Wilson loop and magnetic monopole through a non-Abelian Stokes theorem

TL;DR

This paper presents an exact reformulation of the Wilson loop in SU(N) Yang-Mills theory using a non-Abelian Stokes theorem, revealing a gauge-invariant magnetic monopole structure that offers insights into quark confinement.

Contribution

It introduces a gauge-invariant magnetic monopole derived directly from pure Yang-Mills theory and relates the Wilson loop to magnetic currents, challenging traditional views.

Findings

Wilson loop expressed via gauge-invariant magnetic currents

Magnetic charge quantization from surface independence

Wilson loop as a probe for magnetic monopoles

Abstract

We show that the Wilson loop operator for SU(N) Yang-Mills gauge connection is exactly rewritten in terms of conserved gauge-invariant magnetic and electric currents through a non-Abelian Stokes theorem of the Diakonov-Petrov type.
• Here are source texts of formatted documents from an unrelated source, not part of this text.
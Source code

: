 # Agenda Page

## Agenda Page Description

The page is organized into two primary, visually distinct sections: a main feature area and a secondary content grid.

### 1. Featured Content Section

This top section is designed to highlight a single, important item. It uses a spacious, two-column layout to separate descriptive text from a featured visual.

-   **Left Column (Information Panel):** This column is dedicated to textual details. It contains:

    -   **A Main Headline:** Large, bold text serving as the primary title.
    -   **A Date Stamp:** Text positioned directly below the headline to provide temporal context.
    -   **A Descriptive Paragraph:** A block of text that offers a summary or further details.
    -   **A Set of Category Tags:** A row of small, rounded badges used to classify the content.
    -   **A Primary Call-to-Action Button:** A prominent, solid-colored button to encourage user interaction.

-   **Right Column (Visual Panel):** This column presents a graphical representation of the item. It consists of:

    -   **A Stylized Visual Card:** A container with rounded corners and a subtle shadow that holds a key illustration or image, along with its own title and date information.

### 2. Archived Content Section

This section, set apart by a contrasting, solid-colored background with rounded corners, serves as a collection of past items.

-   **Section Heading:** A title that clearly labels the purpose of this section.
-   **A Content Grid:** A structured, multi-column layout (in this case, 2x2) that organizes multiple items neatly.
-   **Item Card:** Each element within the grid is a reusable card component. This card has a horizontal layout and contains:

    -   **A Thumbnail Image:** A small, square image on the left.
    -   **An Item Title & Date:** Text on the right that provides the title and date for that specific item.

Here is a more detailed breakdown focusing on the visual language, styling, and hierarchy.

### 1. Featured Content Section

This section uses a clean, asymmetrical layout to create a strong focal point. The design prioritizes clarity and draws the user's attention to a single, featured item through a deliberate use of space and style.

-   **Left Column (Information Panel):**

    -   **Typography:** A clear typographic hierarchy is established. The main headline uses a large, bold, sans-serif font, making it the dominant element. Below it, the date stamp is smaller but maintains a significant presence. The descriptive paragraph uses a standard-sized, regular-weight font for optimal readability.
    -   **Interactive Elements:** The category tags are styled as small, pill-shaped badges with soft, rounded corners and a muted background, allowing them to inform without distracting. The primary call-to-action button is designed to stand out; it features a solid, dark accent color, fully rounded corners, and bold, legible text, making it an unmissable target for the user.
Here the magnetic current originates from the magnetic monopole derived in the gauge-invariant way from the pure Yang--Mills theory even in the absence of the Higgs scalar field, in sharp contrast to the 't Hooft-Polyakov magnetic monopole in the Georgi-Glashow gauge-Higgs model. The resulting representation indicates that the Wilson loop operator in fundamental representations can be a probe for a single magnetic monopole irrespective of $N$ in SU(N) Yang-Mills theory, against the conventional wisdom. Moreover, we show that the quantization condition for the magnetic charge follows from the fact that the non-Abelian Stokes theorem does not depend on the surface chosen for writing the surface integral. The obtained geometrical and topological representations of the Wilson loop operator have important implications to understanding quark confinement according to the dual superconductor picture.